The context doesn't change the definition of encryption.

> It is more likely that you are trying to weaponize the words for your own designs.

Please point to where I have weaponized a word because on its face that accusation doesn't make any sense. I have not decided encryption means unencrypted. I have doggedly insisted words be used appropriately and even went so far as to give an example of mischaracterization of E2EE where I would call someone out.


If we go by definitions, it is not encrypted. Ideally encryption means the process of encoding when only authorized parties can understand the information.

During the transportation of the information for the target recipient, the data in this case is on plaintext at some point on Telegram's server, and therefore it is not encrypted for the whole duration, going against the idea of transferring or holding information only for authorized parties in ciphertext format.

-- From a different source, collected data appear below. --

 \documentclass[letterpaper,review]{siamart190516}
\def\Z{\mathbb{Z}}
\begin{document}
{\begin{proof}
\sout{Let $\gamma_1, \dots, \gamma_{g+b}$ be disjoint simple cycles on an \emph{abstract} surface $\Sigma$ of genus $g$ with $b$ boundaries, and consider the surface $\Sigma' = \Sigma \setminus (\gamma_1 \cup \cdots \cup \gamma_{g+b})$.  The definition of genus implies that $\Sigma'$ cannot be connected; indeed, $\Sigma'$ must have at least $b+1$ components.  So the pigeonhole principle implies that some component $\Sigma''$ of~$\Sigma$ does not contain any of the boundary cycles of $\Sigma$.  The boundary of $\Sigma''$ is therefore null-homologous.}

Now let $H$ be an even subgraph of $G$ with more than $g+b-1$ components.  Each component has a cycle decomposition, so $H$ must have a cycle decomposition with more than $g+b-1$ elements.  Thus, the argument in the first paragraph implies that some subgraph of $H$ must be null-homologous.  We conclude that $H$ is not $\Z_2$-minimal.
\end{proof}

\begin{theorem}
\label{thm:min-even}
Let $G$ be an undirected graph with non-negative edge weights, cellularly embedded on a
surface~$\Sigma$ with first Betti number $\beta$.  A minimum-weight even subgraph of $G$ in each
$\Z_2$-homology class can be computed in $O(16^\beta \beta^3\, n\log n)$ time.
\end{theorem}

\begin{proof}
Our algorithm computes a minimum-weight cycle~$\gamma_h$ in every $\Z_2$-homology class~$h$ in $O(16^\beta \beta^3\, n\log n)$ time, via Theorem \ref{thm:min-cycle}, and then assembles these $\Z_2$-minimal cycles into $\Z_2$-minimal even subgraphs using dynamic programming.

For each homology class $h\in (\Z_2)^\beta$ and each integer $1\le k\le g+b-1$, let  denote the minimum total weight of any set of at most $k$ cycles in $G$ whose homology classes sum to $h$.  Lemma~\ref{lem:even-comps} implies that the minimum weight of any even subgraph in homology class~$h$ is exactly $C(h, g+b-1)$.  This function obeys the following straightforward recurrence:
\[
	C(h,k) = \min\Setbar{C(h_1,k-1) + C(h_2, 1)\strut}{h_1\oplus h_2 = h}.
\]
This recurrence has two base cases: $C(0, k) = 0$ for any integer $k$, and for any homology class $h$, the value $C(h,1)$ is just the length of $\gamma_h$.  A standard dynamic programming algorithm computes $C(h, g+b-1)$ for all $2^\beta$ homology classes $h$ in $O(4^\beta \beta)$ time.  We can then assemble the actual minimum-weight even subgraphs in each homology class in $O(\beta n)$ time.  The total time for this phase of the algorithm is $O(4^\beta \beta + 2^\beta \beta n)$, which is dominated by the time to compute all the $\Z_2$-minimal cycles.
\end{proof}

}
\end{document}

If we think that Telegram is the targeted party, then it would be encrypted as data is transferred or hold in ciphertext format for the whole process. However the Telegram is no the target, and the encryption is removed in the middle of process.

> Please point to where I have weaponized a word because on its face that accusation doesn't make any sense. I have not decided encryption means unencrypted. I have doggedly insisted words be used appropriately and even went so far as to give an example of mischaracterization of E2EE where I would call someone out.

You brought it up in the first place with a twisted definition.


From Wikipedia which you quoted bits from: "In cryptography, encryption is the process of encoding information. This process converts the original representation of the information, known as plaintext, into an alternative form known as ciphertext. Ideally, only authorized parties can decipher a ciphertext back to plaintext and access the original information."

> You brought it up in the first place with a twisted definition.

I did no such thing. You appear to be confusing idealism with the definition of encryption.

In any case we already have words for transport encryption, encryption at rest, and end to end encryption when referring to modes of encrypted data. Those are sufficient to cover the spectrum of encryption which exists. Calling encryption of one mode "unencrypted" which is not your ideal mode of encryption is disingenuous at best.


> conflate E2EE to being the only encryption in the world

It is the only relevant one. Nobody who cares about protected messages would be satisfied with untrustworthy encryption.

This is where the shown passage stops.